Regex literals in various languages

Posted: August 22nd, 2012 | Author: Mars | Filed under: Design, Syntax | 3 Comments »

Languages in which regexes are first-class syntax elements:

Awk: /I (love|hate) regexe(s|n)/
Perl: /I (love|hate) regexe(s|n)/ or |I (love\|hate) regexe(s\|n)|
Ruby: /I (love|hate) regexe(s|n)/ or %r!I (love|hate) regexe(s|n)!, where the bang mark can be any delimiter
Javascript: /I (love|hate) regexe(s|n)/
Clojure: #"I (love|hate) regexe(s|n)"

Languages which offer “raw” strings with no internal escapes:

Scala: """I (love|hate) regexe(s|n)"""
Python: """I (love|hate) regexe(s|n)"""

Languages which offer minimally escaped strings:

PHP: 'I (love|hate) regex(s|n)' – backslash escapes backslash and single-quote, but no other characters
Python: r"I (love|hate) regex(s|n)" – can use either single or double quote

The oldest example of a first-class regex literal I can find appears to be in Awk. Ruby and Javascript copied it from there by way of Perl.


3 Comments on “Regex literals in various languages”

  1. 1 Pat Lasswell said at 21:24 on August 22nd, 2012:

    I think awk got that from sed, which took it from ed.

  2. 2 Mars said at 21:26 on August 22nd, 2012:

    An ancient and noble lineage indeed. I think I’ll follow suit.

  3. 3 Mars said at 21:13 on September 4th, 2012:

    Turns out that Perl, Ruby, and Javascript all employ brutal parser kludges to distinguish the backslash character as the beginning of a regex literal from the backslash on its own as a division operator.

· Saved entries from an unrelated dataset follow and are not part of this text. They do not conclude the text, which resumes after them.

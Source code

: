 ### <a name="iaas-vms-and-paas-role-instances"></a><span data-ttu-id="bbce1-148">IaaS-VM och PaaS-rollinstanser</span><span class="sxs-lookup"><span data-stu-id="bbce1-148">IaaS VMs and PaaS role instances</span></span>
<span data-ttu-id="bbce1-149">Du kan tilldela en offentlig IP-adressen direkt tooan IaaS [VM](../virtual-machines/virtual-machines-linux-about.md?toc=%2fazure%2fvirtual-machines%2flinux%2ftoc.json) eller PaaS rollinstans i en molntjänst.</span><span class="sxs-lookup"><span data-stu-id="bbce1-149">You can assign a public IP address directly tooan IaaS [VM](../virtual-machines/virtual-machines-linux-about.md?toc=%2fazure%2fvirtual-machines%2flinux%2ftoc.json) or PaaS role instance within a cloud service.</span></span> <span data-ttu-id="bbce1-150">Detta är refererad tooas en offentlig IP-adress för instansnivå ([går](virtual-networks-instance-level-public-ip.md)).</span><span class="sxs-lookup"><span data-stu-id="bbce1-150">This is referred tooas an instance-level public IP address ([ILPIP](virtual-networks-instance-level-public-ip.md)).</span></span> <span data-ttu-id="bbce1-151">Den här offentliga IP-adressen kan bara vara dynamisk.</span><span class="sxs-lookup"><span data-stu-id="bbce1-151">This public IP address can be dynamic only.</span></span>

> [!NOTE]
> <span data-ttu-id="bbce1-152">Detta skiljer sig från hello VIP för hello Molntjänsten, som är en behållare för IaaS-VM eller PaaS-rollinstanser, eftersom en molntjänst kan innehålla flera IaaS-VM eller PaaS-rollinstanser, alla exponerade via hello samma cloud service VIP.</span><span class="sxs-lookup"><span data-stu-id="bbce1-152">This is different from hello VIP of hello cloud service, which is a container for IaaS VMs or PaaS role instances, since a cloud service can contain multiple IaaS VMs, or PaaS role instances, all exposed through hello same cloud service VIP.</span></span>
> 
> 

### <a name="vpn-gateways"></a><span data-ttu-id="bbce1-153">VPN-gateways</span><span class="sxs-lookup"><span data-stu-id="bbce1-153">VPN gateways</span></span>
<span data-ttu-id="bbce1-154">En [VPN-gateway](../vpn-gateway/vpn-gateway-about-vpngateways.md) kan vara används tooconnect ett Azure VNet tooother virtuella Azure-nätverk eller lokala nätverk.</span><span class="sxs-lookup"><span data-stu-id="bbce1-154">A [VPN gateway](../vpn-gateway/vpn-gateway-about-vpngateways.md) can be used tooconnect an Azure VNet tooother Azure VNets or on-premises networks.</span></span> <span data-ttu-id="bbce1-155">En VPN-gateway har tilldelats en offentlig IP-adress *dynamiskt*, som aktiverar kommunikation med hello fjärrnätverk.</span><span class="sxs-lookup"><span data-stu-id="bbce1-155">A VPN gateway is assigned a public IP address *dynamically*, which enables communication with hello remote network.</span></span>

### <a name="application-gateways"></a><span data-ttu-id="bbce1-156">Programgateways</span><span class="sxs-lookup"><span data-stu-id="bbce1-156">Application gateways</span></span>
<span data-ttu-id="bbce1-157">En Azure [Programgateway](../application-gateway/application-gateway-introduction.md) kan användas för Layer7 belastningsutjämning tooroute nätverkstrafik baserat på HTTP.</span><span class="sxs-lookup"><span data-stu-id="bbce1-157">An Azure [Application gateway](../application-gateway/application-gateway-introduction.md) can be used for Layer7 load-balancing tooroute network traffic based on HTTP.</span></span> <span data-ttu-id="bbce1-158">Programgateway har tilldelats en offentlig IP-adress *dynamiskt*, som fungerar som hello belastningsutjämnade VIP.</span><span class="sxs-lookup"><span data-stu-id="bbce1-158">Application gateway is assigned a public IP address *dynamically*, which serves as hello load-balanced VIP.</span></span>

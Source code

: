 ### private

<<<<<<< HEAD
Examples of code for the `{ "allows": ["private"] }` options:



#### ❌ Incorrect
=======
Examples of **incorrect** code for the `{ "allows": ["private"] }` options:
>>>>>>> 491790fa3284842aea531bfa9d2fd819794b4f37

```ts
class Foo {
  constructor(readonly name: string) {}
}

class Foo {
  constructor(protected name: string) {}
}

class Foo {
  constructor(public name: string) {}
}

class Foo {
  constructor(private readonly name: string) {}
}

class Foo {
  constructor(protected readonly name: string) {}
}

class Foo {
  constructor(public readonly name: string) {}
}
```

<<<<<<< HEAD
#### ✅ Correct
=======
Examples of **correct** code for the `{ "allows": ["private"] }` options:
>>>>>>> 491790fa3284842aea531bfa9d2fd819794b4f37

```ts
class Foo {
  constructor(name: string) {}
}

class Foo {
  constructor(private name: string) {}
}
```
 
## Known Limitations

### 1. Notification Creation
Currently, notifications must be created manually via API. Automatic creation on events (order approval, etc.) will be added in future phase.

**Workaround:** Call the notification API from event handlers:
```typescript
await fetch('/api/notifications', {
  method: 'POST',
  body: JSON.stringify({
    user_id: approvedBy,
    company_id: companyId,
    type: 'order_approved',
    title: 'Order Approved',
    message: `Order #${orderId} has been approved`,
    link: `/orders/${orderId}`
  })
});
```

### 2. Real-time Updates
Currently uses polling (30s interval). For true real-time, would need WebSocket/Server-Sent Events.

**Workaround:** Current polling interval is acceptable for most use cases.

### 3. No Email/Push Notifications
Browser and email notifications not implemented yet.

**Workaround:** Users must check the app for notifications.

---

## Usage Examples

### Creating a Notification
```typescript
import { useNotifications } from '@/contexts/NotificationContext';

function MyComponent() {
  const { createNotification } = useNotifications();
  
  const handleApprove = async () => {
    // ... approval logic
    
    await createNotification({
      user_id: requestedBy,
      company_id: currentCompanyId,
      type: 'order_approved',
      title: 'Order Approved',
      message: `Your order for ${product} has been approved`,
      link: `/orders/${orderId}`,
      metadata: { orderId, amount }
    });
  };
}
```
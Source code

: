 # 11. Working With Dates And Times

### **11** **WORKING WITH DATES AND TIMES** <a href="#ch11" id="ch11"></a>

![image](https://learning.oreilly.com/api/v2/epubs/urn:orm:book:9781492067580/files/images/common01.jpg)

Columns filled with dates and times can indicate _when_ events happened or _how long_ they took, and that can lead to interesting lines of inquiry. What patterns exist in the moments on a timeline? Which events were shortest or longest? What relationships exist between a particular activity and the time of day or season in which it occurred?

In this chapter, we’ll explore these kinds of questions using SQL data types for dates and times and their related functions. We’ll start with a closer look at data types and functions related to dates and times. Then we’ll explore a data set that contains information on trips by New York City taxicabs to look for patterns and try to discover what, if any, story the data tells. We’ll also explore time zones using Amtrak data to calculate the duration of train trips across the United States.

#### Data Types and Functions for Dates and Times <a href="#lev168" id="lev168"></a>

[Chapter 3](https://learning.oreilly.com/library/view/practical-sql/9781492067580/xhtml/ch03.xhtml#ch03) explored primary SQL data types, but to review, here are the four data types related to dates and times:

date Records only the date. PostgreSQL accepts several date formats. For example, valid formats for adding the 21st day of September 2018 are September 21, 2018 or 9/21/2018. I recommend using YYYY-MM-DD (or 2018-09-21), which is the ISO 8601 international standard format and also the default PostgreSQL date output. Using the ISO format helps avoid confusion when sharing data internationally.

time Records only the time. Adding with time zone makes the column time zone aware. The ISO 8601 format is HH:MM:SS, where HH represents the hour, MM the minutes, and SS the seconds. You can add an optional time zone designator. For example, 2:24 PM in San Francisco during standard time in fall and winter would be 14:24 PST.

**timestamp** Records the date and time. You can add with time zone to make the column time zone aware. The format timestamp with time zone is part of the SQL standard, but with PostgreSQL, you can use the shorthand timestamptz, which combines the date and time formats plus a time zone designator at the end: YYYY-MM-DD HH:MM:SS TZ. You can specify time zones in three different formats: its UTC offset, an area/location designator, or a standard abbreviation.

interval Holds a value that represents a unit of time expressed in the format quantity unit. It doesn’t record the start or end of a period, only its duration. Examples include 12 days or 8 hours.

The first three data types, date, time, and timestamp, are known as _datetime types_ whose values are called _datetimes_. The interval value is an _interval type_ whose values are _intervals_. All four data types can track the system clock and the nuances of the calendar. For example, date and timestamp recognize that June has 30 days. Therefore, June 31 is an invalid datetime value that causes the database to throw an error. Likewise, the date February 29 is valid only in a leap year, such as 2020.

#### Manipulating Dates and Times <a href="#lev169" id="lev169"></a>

I can’t see how I’d do any better in Radian, but I’m deeply reluctant to introduce any such cruft into what has until now been a simple, clean, one-way token-to-grammar structure.

    Radian already supports the รท character as a division operator; the backslash was originally supposed to be merely an “ASCII respelling” of the nominal division character. I could just drop that aliasing and use backslash for regular expressions alone – but I’m not entirely sure how anyone would write Radian code on a non-Mac OS system then!